(Stored data)
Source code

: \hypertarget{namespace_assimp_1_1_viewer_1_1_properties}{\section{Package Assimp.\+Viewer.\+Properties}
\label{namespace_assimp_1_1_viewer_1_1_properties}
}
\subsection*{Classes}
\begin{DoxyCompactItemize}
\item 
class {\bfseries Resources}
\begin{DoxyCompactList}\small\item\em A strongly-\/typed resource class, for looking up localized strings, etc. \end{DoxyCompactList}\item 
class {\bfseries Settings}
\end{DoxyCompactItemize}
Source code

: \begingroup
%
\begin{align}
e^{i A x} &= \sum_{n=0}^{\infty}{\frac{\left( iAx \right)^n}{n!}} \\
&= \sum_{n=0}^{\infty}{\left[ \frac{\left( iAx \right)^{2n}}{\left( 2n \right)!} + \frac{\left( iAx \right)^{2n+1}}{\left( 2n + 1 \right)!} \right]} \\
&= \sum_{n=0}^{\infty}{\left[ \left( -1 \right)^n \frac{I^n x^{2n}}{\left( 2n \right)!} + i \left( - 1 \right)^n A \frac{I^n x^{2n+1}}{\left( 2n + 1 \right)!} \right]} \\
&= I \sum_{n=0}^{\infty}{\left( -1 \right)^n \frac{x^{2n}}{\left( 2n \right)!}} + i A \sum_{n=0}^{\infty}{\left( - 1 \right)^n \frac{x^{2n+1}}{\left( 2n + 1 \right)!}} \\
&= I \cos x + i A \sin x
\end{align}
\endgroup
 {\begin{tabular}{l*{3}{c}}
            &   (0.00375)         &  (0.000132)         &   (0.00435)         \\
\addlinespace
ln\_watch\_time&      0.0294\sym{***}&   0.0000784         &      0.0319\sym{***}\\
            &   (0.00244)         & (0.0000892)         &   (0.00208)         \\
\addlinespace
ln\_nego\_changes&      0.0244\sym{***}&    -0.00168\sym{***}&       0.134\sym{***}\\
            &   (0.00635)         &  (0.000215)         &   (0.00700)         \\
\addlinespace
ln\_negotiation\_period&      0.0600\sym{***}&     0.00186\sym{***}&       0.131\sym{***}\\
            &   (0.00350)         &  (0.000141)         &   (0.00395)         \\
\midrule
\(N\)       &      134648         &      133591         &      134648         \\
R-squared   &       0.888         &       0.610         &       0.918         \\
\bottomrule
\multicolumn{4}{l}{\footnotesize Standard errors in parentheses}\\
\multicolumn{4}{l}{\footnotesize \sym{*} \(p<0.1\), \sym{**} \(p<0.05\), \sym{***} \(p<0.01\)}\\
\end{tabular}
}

__Task details__. Each record above should be output again exactly.

__Result of this task__.
Source code

: \hypertarget{namespace_assimp_1_1_viewer_1_1_properties}{\section{Package Assimp.\+Viewer.\+Properties}
\label{namespace_assimp_1_1_viewer_1_1_properties}
}
\subsection*{Classes}
\begin{DoxyCompactItemize}
\item 
class {\bfseries Resources}
\begin{DoxyCompactList}\small\item\em A strongly-\/typed resource class, for looking up localized strings, etc. \end{DoxyCompactList}\item 
class {\bfseries Settings}
\end{DoxyCompactItemize}
Source code

: \begingroup
%
\begin{align}
e^{i A x} &= \sum_{n=0}^{\infty}{\frac{\left( iAx \right)^n}{n!}} \\
&= \sum_{n=0}^{\infty}{\left[ \frac{\left( iAx \right)^{2n}}{\left( 2n \right)!} + \frac{\left( iAx \right)^{2n+1}}{\left( 2n + 1 \right)!} \right]} \\
&= \sum_{n=0}^{\infty}{\left[ \left( -1 \right)^n \frac{I^n x^{2n}}{\left( 2n \right)!} + i \left( - 1 \right)^n A \frac{I^n x^{2n+1}}{\left( 2n + 1 \right)!} \right]} \\
&= I \sum_{n=0}^{\infty}{\left( -1 \right)^n \frac{x^{2n}}{\left( 2n \right)!}} + i A \sum_{n=0}^{\infty}{\left( - 1 \right)^n \frac{x^{2n+1}}{\left( 2n + 1 \right)!}} \\
&= I \cos x + i A \sin x
\end{align}
\endgroup
 {\begin{tabular}{l*{3}{c}}
            &   (0.00375)         &  (0.000132)         &   (0.00435)         \\
\addlinespace
ln\_watch\_time&      0.0294\sym{***}&   0.0000784         &      0.0319\sym{***}\\
            &   (0.00244)         & (0.0000892)         &   (0.00208)         \\
\addlinespace
ln\_nego\_changes&      0.0244\sym{***}&    -0.00168\sym{***}&       0.134\sym{***}\\
            &   (0.00635)         &  (0.000215)         &   (0.00700)         \\
\addlinespace
ln\_negotiation\_period&      0.0600\sym{***}&     0.00186\sym{***}&       0.131\sym{***}\\
            &   (0.00350)         &  (0.000141)         &   (0.00395)         \\
\midrule
\(N\)       &      134648         &      133591         &      134648         \\
R-squared   &       0.888         &       0.610         &       0.918         \\
\bottomrule
\multicolumn{4}{l}{\footnotesize Standard errors in parentheses}\\
\multicolumn{4}{l}{\footnotesize \sym{*} \(p<0.1\), \sym{**} \(p<0.05\), \sym{***} \(p<0.01\)}\\
\end{tabular}
}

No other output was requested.